Claims asserted under the Americans with Disabilities Act on behalf of disabled individuals visiting dealerships or public places are not new. Recently, however, dealerships have been faced with a new access claim and potential lawsuit: dealerships do not have vehicles equipped specialized “hand controls” to allow disabled persons to test drive the vehicles.

Over the past year, a handful of plaintiffs have filed lawsuits against automobile dealerships in Southern California. The lawsuits follow similar fact patterns. A paraplegic visits a dealership and wants to test drive a vehicle. The dealership is unable to accommodate the request because the vehicle is not equipped with hand control devices to allow the person to drive it.

The dealership also does not have the capability to install such devices, so there is no way to accommodate the paraplegic. The individual then files a lawsuit against the dealership claiming the dealership refused to provide and install hand control devices that would enable persons with disabilities to test drive the dealers’ vehicles.

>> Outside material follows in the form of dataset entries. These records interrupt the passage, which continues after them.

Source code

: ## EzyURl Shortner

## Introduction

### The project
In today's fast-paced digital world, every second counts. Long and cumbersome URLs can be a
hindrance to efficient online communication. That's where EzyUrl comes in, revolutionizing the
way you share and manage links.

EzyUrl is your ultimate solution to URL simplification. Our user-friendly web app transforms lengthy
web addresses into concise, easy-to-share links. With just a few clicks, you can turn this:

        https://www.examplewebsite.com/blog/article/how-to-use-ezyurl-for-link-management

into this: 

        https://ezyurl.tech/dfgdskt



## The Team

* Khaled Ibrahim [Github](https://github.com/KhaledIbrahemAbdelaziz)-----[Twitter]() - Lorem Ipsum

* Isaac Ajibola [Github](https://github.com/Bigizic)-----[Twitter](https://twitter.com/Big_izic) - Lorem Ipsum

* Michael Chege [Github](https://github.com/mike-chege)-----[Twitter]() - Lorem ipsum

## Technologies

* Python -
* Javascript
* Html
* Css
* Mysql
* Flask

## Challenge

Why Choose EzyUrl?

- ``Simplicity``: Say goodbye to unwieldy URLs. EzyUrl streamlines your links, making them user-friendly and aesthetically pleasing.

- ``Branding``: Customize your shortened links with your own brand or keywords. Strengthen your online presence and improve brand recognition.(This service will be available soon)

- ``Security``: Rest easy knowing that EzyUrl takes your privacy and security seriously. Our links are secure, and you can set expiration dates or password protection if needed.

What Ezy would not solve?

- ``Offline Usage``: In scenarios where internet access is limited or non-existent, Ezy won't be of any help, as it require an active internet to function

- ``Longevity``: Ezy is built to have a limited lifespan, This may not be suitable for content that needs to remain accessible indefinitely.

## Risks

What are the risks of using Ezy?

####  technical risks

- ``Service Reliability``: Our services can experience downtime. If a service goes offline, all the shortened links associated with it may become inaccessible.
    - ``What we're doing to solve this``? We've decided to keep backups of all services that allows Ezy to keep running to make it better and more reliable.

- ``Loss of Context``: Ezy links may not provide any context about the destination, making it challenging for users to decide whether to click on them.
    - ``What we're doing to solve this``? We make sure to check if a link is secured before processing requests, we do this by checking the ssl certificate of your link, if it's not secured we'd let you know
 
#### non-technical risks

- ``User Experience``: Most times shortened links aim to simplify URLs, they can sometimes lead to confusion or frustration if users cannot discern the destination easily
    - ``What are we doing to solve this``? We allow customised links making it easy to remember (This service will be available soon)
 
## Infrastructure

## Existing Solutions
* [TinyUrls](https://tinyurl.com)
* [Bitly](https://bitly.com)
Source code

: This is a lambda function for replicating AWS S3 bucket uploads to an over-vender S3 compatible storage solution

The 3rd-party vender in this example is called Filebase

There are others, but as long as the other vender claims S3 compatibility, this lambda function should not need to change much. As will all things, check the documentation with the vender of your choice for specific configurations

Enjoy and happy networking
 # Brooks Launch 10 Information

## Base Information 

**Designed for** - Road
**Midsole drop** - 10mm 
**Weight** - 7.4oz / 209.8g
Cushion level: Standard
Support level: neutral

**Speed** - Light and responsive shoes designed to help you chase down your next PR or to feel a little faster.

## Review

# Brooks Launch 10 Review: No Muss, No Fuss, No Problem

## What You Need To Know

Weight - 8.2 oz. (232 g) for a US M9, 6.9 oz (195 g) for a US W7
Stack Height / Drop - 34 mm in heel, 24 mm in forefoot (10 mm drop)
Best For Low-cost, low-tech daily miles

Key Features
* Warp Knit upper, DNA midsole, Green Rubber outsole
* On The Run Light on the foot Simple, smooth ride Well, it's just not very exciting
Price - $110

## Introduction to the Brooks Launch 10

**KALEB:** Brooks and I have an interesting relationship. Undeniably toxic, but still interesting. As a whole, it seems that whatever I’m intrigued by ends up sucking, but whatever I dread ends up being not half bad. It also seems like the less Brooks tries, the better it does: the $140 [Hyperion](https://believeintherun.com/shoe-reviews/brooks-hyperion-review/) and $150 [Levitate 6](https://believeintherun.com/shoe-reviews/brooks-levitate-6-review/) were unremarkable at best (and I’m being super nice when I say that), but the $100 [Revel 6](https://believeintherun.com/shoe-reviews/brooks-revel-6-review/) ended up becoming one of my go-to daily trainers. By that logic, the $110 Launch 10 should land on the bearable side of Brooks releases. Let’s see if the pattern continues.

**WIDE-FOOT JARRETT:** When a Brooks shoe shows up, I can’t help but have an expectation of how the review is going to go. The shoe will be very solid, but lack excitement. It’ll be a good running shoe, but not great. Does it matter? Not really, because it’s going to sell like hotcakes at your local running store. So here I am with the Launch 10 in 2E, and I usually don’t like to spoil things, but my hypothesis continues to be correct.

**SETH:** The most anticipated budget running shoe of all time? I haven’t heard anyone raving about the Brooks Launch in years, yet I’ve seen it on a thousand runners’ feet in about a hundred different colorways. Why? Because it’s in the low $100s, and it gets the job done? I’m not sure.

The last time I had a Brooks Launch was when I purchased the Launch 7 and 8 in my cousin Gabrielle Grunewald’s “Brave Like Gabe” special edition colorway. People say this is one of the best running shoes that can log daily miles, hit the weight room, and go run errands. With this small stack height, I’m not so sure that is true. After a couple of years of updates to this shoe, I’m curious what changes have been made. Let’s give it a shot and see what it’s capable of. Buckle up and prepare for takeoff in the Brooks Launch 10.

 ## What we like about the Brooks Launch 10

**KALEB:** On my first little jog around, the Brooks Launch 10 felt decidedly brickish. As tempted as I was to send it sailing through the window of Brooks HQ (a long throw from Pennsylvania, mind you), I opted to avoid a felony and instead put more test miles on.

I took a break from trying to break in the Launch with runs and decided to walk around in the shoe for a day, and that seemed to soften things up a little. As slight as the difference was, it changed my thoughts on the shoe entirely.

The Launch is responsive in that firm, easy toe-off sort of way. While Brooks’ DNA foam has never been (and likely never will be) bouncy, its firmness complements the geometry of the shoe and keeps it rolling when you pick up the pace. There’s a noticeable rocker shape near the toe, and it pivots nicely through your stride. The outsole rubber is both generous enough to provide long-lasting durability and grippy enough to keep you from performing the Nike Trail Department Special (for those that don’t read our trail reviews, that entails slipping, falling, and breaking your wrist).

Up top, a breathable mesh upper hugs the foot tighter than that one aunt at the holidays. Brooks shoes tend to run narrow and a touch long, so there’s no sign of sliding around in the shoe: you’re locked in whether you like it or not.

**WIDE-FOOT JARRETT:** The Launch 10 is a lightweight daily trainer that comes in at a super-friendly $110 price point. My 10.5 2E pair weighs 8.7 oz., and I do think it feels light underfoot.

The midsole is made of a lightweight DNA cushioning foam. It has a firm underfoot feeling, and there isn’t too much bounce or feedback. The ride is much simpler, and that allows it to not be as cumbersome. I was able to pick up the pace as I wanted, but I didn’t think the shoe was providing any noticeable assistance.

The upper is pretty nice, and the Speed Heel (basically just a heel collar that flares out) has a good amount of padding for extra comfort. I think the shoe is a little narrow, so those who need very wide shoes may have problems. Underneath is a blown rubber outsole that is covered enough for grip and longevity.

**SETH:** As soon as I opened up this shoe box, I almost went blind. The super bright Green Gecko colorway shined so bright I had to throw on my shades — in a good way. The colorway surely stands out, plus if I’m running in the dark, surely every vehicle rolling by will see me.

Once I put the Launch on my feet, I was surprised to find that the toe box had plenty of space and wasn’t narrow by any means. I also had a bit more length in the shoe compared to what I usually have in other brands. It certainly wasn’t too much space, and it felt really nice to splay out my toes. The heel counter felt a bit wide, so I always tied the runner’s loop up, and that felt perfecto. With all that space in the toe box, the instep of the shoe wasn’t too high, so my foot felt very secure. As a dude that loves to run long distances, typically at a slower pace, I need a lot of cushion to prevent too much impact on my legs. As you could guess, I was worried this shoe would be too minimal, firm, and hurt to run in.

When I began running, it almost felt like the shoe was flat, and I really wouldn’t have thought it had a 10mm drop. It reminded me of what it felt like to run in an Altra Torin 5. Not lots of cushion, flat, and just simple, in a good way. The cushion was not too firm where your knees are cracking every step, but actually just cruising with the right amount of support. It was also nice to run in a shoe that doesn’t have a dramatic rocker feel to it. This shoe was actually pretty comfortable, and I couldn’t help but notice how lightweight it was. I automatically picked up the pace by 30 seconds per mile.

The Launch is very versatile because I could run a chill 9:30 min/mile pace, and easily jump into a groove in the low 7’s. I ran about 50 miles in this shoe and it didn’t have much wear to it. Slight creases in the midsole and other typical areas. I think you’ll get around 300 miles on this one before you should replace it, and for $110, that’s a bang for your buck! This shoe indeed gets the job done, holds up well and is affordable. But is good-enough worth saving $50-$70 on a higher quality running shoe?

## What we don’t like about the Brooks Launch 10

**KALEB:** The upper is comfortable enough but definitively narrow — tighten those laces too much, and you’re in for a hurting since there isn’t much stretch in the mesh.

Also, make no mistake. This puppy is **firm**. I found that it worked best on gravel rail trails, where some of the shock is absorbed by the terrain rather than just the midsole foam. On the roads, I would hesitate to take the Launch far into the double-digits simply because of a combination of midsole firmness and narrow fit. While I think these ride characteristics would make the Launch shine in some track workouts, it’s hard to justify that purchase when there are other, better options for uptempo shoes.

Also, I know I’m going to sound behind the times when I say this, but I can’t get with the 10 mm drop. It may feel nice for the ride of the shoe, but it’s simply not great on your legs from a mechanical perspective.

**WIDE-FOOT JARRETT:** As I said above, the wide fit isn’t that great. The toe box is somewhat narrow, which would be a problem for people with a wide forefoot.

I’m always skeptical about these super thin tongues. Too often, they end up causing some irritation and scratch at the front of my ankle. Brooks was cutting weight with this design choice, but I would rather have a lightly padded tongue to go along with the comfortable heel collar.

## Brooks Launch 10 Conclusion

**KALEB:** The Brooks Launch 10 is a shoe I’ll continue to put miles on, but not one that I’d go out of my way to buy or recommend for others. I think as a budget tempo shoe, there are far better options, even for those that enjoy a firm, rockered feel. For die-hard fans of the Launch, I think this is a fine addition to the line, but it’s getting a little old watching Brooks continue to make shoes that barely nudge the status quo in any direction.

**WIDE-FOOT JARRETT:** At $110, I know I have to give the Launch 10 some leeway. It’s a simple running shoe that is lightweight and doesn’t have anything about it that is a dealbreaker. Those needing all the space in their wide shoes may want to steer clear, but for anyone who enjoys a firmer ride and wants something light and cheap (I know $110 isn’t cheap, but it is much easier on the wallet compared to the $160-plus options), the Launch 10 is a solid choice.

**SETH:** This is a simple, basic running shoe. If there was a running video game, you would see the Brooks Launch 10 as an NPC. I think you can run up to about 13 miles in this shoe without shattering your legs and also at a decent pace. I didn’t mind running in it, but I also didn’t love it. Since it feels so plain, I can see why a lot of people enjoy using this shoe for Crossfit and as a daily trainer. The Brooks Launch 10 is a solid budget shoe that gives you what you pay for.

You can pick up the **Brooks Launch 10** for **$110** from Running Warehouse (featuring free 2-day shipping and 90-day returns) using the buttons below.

Complicating the situation, courts are not handling these suits in any uniform fashion. Some courts have dismissed cases finding that dealerships’ vehicles are inventory, rather than components of public access. Because the ADA does not require a business to alter its inventory, dealerships are likewise not required to alter their vehicles. At least one case, however, is proceeding forward. The case is currently on appeal in the United States Court of Appeal for the Ninth Circuit.

Faced with the uncertainty of this potential new access requirement, dealerships have two options to protect themselves: (1) create a plan to accommodate disabled customers, or (2) prepare to defend an ADA lawsuit. To accommodate disabled customers, your dealership should look into the time restraints of acquiring and installing hand controls on a vehicle, and create a policy regarding sufficient notice from a customer to accommodate their request.

Dealerships should communicate this policy to customers and insure their employees are trained to implement it. If the expense to implement such a policy is too costly, a dealership should document its investigation and retain such documentation should any lawsuit arise. The ADA only requires “reasonable” accommodation, and if your dealership decides not to implement an accommodation policy, evidence supporting such a decision is crucial.